Recorded data ->
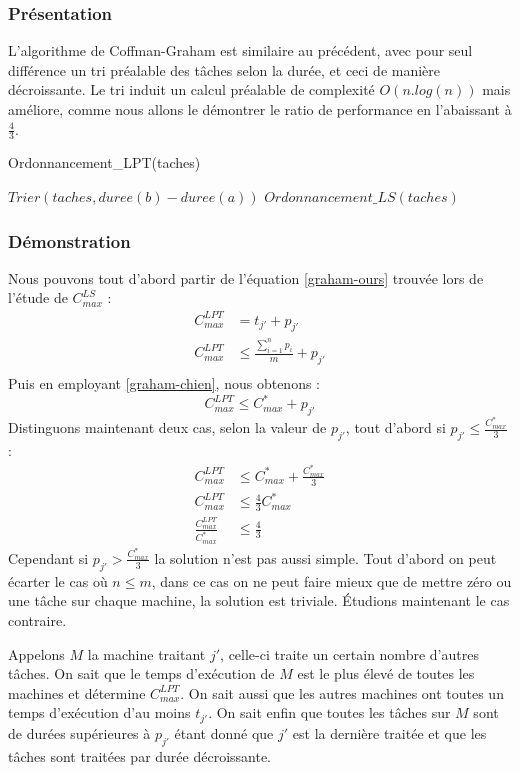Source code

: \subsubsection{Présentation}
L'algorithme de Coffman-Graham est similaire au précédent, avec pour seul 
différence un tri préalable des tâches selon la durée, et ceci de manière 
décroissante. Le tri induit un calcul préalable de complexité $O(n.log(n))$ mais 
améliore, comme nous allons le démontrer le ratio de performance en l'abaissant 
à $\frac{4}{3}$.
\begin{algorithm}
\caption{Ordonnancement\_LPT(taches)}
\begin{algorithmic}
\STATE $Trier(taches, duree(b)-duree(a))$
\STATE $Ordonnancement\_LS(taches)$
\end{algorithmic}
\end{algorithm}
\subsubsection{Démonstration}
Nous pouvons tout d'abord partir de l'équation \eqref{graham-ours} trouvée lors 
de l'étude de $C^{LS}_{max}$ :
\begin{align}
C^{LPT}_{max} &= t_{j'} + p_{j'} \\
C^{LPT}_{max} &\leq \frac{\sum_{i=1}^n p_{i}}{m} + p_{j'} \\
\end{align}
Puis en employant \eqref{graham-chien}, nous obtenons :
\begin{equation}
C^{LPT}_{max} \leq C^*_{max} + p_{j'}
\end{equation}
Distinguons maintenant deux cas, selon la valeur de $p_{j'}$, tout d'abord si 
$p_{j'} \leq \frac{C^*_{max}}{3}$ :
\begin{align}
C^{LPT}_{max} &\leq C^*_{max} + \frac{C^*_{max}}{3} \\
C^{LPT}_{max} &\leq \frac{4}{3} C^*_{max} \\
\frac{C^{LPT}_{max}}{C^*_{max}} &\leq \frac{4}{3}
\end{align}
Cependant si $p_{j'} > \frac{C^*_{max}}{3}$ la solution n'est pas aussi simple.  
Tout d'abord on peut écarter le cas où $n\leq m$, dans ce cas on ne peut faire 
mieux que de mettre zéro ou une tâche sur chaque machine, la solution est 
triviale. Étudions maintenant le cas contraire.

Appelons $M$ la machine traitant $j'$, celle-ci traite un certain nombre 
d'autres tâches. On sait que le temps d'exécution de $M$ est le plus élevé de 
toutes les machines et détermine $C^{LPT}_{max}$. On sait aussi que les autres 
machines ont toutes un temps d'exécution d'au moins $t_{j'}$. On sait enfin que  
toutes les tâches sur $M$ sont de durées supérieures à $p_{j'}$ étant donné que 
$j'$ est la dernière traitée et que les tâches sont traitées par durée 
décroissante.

* * *

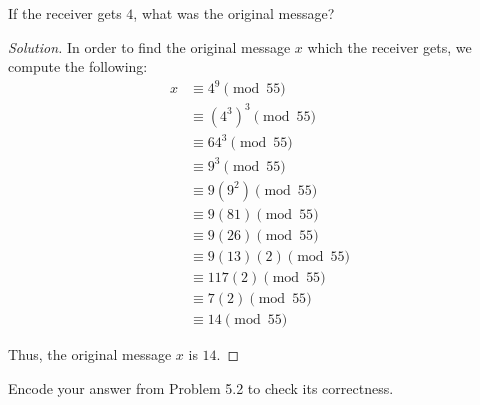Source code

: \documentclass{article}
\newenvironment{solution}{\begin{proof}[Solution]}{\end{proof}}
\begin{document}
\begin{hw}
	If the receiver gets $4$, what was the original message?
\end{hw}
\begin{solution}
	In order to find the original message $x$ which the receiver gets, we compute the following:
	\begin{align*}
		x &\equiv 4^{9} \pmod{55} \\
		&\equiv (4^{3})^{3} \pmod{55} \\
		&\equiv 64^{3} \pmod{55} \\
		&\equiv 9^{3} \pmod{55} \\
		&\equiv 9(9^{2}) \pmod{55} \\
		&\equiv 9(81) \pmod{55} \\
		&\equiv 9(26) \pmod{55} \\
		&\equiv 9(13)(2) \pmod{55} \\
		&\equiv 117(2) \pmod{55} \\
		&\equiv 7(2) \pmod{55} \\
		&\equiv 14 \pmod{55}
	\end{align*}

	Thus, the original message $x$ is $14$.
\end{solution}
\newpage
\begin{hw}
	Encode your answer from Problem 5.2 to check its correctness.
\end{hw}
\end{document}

Exercise details ->
Your reply must consist of one number, the count of lines in the entries that hold "machines".

Exercise solution ->
2